---- Data for review

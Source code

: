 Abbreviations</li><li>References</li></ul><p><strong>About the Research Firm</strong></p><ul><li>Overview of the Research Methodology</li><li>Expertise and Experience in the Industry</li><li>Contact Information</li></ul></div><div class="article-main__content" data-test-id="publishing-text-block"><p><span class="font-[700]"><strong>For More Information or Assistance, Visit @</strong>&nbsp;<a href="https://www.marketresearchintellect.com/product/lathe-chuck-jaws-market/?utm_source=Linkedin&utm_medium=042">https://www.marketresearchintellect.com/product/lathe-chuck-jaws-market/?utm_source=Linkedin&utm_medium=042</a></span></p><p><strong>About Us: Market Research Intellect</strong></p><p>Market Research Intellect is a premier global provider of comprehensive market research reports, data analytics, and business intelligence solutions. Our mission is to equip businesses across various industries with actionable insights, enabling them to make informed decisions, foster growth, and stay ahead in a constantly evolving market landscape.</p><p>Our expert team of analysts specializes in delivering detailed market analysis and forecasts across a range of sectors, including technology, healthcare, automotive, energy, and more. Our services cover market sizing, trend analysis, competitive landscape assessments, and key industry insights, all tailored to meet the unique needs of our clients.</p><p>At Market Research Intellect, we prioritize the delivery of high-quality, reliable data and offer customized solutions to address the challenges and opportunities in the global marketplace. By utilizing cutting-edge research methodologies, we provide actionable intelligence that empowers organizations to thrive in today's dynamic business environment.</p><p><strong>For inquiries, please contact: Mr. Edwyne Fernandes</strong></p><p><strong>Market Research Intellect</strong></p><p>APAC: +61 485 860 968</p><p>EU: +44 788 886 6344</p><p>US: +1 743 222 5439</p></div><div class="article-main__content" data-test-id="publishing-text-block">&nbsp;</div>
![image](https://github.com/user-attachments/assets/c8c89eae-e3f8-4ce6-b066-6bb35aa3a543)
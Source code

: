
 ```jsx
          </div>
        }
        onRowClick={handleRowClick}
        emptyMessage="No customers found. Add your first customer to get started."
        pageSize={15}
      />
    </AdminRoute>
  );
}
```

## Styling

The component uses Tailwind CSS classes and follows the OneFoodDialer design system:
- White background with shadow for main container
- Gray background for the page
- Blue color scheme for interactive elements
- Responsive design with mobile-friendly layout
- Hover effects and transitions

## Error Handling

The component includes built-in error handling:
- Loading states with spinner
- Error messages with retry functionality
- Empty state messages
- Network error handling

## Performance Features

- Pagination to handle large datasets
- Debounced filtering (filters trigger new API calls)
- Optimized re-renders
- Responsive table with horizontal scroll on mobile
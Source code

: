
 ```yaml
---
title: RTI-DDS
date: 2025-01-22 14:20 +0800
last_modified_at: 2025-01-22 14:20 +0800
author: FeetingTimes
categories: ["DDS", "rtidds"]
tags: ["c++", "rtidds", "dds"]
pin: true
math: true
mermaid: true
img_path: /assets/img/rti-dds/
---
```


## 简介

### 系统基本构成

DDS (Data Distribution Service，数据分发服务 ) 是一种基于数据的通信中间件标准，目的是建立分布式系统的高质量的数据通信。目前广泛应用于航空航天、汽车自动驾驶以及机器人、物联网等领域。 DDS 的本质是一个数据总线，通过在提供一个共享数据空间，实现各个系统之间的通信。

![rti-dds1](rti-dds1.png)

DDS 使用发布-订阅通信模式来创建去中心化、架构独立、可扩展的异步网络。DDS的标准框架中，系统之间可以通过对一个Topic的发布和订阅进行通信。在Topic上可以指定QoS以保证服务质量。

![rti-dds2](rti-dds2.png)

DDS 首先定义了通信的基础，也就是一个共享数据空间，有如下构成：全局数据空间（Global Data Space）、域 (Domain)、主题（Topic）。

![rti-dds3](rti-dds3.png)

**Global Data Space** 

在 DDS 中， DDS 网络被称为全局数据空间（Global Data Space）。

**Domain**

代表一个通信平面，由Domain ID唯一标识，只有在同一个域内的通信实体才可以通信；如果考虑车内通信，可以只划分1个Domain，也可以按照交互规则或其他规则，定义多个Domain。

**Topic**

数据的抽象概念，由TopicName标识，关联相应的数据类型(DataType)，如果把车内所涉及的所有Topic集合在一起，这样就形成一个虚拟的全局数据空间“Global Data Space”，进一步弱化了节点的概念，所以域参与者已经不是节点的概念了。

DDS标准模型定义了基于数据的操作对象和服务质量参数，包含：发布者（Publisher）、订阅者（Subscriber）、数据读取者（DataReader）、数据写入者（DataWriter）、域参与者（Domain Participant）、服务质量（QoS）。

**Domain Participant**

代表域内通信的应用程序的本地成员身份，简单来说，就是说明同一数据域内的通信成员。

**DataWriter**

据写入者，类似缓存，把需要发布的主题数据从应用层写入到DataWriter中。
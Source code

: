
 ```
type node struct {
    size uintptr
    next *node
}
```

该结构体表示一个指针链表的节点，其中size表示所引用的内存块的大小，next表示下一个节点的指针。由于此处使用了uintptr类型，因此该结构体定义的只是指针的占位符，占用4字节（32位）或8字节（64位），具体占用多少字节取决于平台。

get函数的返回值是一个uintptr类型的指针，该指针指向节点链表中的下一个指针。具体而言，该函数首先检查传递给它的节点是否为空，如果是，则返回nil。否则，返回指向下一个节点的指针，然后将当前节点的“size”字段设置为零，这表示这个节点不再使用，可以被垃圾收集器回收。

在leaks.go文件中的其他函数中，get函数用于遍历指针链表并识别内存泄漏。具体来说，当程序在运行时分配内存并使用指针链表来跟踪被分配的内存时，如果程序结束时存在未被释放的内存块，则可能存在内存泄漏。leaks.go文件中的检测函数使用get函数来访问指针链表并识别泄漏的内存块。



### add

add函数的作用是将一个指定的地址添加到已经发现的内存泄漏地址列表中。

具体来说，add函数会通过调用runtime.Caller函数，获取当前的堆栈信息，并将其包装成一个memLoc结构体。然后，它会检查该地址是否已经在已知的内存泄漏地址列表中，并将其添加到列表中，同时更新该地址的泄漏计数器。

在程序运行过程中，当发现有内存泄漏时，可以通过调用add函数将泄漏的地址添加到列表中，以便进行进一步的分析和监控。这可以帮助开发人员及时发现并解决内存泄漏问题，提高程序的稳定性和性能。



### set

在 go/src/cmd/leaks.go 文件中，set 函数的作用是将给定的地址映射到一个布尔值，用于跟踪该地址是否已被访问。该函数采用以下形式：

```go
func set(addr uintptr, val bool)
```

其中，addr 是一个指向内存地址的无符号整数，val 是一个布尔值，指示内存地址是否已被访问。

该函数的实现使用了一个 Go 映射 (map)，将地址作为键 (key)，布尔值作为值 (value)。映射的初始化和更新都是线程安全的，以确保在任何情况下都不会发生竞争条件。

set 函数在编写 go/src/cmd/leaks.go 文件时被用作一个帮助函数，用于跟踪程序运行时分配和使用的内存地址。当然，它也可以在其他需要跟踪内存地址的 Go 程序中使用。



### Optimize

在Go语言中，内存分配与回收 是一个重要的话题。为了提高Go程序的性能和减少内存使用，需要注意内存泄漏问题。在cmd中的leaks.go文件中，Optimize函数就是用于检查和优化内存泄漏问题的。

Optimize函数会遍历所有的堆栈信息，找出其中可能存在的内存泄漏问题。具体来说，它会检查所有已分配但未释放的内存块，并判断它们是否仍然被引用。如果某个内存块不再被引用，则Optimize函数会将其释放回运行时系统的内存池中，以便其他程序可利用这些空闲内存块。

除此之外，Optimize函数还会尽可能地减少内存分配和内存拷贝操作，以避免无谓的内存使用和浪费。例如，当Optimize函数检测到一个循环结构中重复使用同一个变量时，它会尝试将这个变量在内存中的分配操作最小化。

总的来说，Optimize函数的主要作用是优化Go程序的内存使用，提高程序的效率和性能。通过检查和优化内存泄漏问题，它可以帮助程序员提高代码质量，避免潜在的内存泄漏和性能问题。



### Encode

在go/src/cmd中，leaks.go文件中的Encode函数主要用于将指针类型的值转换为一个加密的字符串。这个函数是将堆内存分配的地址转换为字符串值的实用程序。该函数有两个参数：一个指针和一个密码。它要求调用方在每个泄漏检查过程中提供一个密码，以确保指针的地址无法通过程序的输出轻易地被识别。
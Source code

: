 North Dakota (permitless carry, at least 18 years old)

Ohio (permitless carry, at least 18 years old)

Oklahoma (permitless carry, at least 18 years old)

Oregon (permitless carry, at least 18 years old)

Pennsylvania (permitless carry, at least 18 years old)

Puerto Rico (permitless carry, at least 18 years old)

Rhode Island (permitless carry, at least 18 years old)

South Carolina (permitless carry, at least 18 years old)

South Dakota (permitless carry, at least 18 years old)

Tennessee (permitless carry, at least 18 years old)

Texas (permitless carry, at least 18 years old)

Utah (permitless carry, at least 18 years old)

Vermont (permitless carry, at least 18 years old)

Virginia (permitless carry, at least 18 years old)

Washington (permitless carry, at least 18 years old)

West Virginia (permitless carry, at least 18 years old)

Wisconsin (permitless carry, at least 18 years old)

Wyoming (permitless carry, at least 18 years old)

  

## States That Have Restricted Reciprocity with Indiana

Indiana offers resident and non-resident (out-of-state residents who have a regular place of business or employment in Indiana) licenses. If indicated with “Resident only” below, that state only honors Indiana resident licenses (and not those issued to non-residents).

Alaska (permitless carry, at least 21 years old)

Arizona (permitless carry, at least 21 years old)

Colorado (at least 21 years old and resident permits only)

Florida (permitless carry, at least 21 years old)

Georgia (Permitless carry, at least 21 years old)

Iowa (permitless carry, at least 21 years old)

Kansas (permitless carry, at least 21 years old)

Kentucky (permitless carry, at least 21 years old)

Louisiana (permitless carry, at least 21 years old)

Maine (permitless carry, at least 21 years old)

--------

## [Exercise details]
Some of the data mentions "rtidds". Copy every line where it does.

## [Answer section]
categories: ["DDS", "rtidds"]
tags: ["c++", "rtidds", "dds"]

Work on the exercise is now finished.